Copy the lines below as they are; omit the images they contain.

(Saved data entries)
────────────────────────────────────────
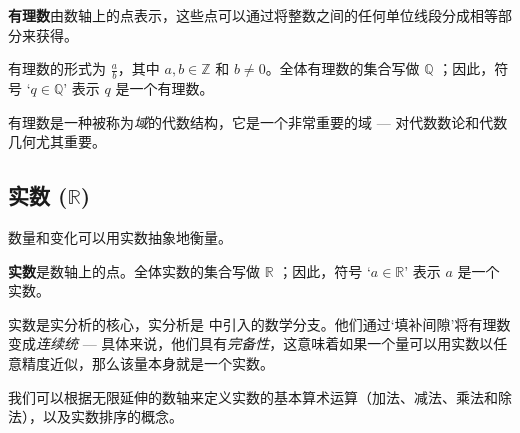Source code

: \begin{definition}
\label{defRationalsInformal}
\textbf{有理数}由数轴上的点表示，这些点可以通过将整数之间的任何单位线段分成相等部分来获得。
\begin{center}
\end{center}
有理数的形式为 $\frac{a}{b}$，其中 $a,b \in \mathbb{Z}$ 和 $b \ne 0$。全体有理数的集合写做 $\mathbb{Q}$ ；因此，符号 `$q \in \mathbb{Q}$' 表示 $q$ 是一个有理数。
\end{definition}

有理数是一种被称为\textit{域}的代数结构，它是一个非常重要的域 --- 对代数数论和代数几何尤其重要。

\subsection*{实数 ($\mathbb{R}$)}

数量和变化可以用实数抽象地衡量。

\begin{definition}
\label{defRealsInformal}
\textbf{实数}是数轴上的点。全体实数的集合写做 $\mathbb{R}$ ；因此，符号 `$a \in \mathbb{R}$' 表示 $a$ 是一个实数。
\end{definition}

实数是实分析的核心，实分析是  中引入的数学分支。他们通过`填补间隙'将有理数变成\textit{连续统} --- 具体来说，他们具有\textit{完备性}，这意味着如果一个量可以用实数以任意精度近似，那么该量本身就是一个实数。

我们可以根据无限延伸的数轴来定义实数的基本算术运算（加法、减法、乘法和除法），以及实数排序的概念。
────────────────────────────────────────
▸ COMPLETED EXERCISE:
Source code

: \begin{definition}
\label{defRationalsInformal}
\textbf{有理数}由数轴上的点表示，这些点可以通过将整数之间的任何单位线段分成相等部分来获得。
\begin{center}
\end{center}
有理数的形式为 $\frac{a}{b}$，其中 $a,b \in \mathbb{Z}$ 和 $b \ne 0$。全体有理数的集合写做 $\mathbb{Q}$ ；因此，符号 `$q \in \mathbb{Q}$' 表示 $q$ 是一个有理数。
\end{definition}

有理数是一种被称为\textit{域}的代数结构，它是一个非常重要的域 --- 对代数数论和代数几何尤其重要。

\subsection*{实数 ($\mathbb{R}$)}

数量和变化可以用实数抽象地衡量。

\begin{definition}
\label{defRealsInformal}
\textbf{实数}是数轴上的点。全体实数的集合写做 $\mathbb{R}$ ；因此，符号 `$a \in \mathbb{R}$' 表示 $a$ 是一个实数。
\end{definition}

实数是实分析的核心，实分析是  中引入的数学分支。他们通过`填补间隙'将有理数变成\textit{连续统} --- 具体来说，他们具有\textit{完备性}，这意味着如果一个量可以用实数以任意精度近似，那么该量本身就是一个实数。

我们可以根据无限延伸的数轴来定义实数的基本算术运算（加法、减法、乘法和除法），以及实数排序的概念。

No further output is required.